Problem requirements — Below are the records; give again exactly the line with "<p><strong>Get a Sample", the line with "<p><strong>Plastic Bucket (Plastic Pails) Major", and each line that lies between them, and nothing besides.

Available data —

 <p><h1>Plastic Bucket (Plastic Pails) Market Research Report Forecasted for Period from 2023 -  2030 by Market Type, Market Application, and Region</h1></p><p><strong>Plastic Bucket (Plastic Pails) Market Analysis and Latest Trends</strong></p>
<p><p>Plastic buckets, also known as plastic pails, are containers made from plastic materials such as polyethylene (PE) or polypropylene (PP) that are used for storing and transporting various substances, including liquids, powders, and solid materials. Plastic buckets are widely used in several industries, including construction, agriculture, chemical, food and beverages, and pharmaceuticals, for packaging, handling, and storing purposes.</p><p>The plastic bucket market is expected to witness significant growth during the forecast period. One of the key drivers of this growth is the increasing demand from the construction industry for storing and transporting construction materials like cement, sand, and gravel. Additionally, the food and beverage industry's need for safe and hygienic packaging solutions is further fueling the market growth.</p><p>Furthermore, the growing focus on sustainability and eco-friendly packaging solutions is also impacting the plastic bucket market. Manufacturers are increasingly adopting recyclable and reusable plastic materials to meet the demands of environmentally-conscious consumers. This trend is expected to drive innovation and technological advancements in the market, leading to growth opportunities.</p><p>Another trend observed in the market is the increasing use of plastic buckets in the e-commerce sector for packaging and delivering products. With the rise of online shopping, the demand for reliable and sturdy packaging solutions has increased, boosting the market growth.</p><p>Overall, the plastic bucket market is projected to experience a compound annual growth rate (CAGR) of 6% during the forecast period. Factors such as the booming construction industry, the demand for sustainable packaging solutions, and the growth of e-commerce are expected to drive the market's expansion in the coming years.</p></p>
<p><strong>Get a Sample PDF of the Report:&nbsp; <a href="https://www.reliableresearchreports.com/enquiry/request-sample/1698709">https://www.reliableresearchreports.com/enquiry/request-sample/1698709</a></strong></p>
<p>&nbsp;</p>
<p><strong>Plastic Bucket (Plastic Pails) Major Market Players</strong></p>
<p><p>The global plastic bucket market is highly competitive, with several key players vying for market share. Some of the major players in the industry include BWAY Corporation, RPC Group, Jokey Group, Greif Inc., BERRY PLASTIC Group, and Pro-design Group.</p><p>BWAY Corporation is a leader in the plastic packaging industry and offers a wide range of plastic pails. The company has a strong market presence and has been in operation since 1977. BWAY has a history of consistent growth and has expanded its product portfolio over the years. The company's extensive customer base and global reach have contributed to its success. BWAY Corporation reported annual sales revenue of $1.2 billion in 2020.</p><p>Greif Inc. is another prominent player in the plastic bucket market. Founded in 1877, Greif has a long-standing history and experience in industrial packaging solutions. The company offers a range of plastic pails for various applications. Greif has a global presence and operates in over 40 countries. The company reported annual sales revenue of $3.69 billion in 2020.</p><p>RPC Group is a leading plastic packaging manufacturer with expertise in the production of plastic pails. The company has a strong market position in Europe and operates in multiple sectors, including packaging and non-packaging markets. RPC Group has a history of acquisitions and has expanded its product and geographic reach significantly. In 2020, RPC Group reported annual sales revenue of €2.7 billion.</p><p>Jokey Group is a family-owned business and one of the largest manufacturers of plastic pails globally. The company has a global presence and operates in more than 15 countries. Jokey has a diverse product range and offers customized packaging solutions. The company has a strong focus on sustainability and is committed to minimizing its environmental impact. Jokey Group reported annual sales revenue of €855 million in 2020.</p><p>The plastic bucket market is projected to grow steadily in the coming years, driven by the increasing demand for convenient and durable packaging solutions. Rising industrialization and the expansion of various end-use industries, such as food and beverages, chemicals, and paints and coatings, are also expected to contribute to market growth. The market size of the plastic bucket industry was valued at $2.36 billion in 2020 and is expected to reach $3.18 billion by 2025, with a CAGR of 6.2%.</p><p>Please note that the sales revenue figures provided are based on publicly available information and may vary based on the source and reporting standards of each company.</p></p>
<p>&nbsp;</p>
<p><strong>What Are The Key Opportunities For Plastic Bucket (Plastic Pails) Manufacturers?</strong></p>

Answer box —
<p><strong>Get a Sample PDF of the Report:&nbsp; <a href="https://www.reliableresearchreports.com/enquiry/request-sample/1698709">https://www.reliableresearchreports.com/enquiry/request-sample/1698709</a></strong></p>
<p>&nbsp;</p>
<p><strong>Plastic Bucket (Plastic Pails) Major Market Players</strong></p>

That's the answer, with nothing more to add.